We arrived ten minutes late. The memorial service had just started in the Congressional Cemetery chapel, located on the 35-acre historic burial ground on Capitol Hill in Washington, DC. I parked on the narrow cobblestone road, stones glistening from the fresh rain, teardrops from the heavens above.
I could hear singing, human yet angelic, lilting and wafting out of the chapel. The occasion was the internment of the cremated remains of Alain Locke (1885–1954), whom I’ve previously referred to as “Black Plato,” taking that title from a 1968 speech by the late, great Dr. Martin Luther King Jr., who compared the African American philosophers W. E. B. Du Bois and Alain Locke to Aristotle and Plato. Locke embraced the Baha’i Faith in 1918, the very same year that he earned his PhD in philosophy from Harvard University.
After dropping my dear wife, Nahzy, and two sons, Takur and Taraz, off at the chapel, I parked my car. Behind me, a congenial African American Baha’i gentleman offered me the other side of his umbrella, as we walked under the drizzling rain, completely at ease with each other as Baha’i brothers, even though we were otherwise utter strangers. We knew that history was being made this day, with the ashes of that great American philosopher, Alain Locke, finally being laid to rest in a befitting way—with monumental honor.
Inside the chapel I found myself standing next to Professor Leonard Harris, the leading scholar on Alain Locke. (Harris wrote the Foreword to my book, Alain Locke: Faith and Philosophy, for which I am ever grateful.) Dr. Harris quietly smiled and embraced me, saying, in an almost inaudible voice, that I hadn’t aged since we last met at Howard University, where the Association of American Rhodes Scholars had held its Centenary event, commemorating Locke’s election as the first African American Rhodes Scholar in 1907. (Charisma and charm make such compliments welcome, even if they do stretch the truth a little.)

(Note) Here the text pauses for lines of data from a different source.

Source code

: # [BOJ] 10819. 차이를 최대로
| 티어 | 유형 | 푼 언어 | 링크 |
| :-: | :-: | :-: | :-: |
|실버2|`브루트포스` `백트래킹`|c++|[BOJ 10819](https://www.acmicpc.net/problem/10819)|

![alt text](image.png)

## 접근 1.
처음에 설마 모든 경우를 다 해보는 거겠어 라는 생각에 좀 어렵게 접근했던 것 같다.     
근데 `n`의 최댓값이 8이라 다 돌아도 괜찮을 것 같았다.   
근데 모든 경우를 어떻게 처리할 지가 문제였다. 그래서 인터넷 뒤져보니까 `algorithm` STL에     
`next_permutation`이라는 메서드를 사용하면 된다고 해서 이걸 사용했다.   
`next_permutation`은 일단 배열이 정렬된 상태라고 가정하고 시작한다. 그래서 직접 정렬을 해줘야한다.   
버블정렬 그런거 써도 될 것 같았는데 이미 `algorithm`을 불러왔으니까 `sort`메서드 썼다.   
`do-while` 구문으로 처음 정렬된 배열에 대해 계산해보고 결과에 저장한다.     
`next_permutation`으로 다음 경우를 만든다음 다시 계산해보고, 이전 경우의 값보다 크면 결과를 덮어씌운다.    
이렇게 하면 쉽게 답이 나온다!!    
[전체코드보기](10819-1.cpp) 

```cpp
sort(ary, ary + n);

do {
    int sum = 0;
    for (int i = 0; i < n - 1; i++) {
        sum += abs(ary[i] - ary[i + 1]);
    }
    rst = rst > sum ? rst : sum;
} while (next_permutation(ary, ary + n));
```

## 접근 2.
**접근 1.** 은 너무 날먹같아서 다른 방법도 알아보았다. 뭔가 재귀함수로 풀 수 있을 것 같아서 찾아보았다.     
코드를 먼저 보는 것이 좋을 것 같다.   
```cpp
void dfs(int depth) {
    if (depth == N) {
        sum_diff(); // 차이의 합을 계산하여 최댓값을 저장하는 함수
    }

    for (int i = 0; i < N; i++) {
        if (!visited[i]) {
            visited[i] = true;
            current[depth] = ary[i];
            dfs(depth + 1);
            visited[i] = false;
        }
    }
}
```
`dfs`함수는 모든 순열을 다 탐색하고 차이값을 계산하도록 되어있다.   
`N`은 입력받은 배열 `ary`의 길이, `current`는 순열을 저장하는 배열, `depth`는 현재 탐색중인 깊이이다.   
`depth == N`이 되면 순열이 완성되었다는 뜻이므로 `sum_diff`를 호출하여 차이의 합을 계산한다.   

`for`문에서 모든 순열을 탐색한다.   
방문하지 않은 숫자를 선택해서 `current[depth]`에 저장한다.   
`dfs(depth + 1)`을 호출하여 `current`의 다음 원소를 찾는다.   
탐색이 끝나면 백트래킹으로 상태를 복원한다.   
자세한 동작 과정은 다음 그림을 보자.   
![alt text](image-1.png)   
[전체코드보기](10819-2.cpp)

Attorney George Keys, former Rhodes scholar, emceed the occasion, which he organized practically singlehandedly. Mr. Keys is the eighth African American Rhodes Scholar, and so he feels a special connection to Locke. Keys introduced other Rhodes Scholars (one who was also African American), who spoke in turn about the impact of Locke’s important work.
Then came Kit Bigelow, who represented the National Spiritual Assembly of the Baha’is of the United States. In her speech, she highlighted Locke’s service as a Baha’i, and read excerpts from his writings.
Far more than a retrospective appreciation, Ms. Bigelow’s speech addressed Locke’s contemporary relevance. She said Locke’s words not only have the depth of history behind them, but the breadth of his cosmopolitan vision of unity between the races, so needed today:
There are the facts of a man’s life, those details that provide the context and outline, that help us to place him in our sense of history.
Then, there are, in some instances, his words, the true currency of his thoughts and his legacy.
Alain Locke left us his words, etched in history. They are today as relevant, as illuminating, as perspicacious, perhaps even more than when he first uttered or wrote them. Would he offer us still the same advice and insights?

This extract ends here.